If you're constantly eating out, you cannot control the ingredients used, or the fat, carb, calorie, or sodium content of your food. That makes it pretty hard to even know what you're eating, let alone count carbs. If your idea of cooking is "slaving in front of a stove," let's change that right now. So many delicious, healthy meals can be made in minutes if you have a few easy-to-learn cooking skills. Any chef will tell you that simple is often best. Learn how to make one food you really like, and get good at it. Then, add another, and another. Amaze your friends! Cooking can actually be a relaxing, creative activity if you get into the mood. Thanks to YouTube, there is no shortage of video tutorials showing you how to cook everything from eggs to steamed broccoli to more complicated dishes. 

Banish the Terms "Cheating" and "Falling Off the Wagon"

This may be the most important of all. When low-carb becomes "just the way you eat," any particular high-carb food which you may choose to eat from time to time is still within the context of a low-carb way of eating. For example, most of the time, you can eat delicious low-carb foods. You can use vegetables instead of pasta. You can bake with nut flours and flax seed meal. You can focus on protein and vegetables at every meal, whether at home or out. But if you go out for sushi with a group of friends, you don't have to pick all the rice out of the rolls (it's easy enough to lift the fish off the rice with nigiri, though). If you go out for a special meal and there's creme brulee on the menu, you can indulge. Does this mean you're "off the wagon" or "cheating"? No! There has to be room for flexibility in any diet. Life takes us in many directions, and food is an important part of life.

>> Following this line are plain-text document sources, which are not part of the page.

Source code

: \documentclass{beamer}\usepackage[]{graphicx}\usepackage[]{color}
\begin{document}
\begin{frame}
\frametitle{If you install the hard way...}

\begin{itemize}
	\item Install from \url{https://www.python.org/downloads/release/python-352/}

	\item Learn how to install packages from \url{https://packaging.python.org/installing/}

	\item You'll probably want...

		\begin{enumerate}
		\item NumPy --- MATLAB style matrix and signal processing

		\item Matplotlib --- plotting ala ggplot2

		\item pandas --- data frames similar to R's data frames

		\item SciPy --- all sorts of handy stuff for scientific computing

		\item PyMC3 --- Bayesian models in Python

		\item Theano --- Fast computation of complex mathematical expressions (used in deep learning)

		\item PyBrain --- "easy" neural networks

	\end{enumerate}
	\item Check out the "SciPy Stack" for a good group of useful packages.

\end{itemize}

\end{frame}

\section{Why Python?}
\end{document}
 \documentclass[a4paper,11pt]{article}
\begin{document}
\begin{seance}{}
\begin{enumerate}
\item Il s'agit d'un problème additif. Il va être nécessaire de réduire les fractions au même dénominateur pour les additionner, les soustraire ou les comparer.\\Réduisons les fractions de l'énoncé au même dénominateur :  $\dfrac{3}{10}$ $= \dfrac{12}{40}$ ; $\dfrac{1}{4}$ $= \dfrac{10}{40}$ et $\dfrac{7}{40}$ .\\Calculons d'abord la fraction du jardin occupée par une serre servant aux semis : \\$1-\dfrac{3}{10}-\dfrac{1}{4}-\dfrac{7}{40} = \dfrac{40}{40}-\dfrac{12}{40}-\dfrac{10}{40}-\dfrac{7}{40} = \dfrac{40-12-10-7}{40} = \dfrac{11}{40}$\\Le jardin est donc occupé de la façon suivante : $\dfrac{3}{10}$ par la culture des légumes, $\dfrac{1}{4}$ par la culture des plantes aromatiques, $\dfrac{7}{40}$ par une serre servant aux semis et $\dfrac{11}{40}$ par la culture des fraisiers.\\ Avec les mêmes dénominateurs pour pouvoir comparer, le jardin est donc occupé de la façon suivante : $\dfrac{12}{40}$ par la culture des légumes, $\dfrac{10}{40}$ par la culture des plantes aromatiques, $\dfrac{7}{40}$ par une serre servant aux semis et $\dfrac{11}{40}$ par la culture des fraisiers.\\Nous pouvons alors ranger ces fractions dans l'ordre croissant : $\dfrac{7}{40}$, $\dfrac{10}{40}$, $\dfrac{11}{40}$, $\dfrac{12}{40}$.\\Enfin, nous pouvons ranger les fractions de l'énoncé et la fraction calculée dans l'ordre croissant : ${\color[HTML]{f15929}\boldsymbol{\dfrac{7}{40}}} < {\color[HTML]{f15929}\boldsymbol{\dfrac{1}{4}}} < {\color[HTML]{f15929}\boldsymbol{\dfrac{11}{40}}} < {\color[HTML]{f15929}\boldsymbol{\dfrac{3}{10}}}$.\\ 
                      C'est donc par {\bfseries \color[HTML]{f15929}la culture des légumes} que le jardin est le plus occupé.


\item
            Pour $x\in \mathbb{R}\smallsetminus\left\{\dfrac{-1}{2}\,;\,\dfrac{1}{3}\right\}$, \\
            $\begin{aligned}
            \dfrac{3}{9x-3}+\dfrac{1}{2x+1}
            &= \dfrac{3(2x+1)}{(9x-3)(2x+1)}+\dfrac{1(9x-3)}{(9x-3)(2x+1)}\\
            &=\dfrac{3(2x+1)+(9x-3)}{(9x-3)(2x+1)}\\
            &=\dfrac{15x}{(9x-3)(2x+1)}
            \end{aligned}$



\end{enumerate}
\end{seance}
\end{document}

Of course, it's possible to get too flexible—then, we will find ourselves with carb cravings, weight gain, or "carb hangovers." When this happens, there's no need for hysterics, self-blame, or criticism. We've just wandered off exploring a side path, and we need to wander right back. But that needn't be a struggle— after all, we now know what way of eating is best for us. You just have to get back on track after those inevitable bumps in the road.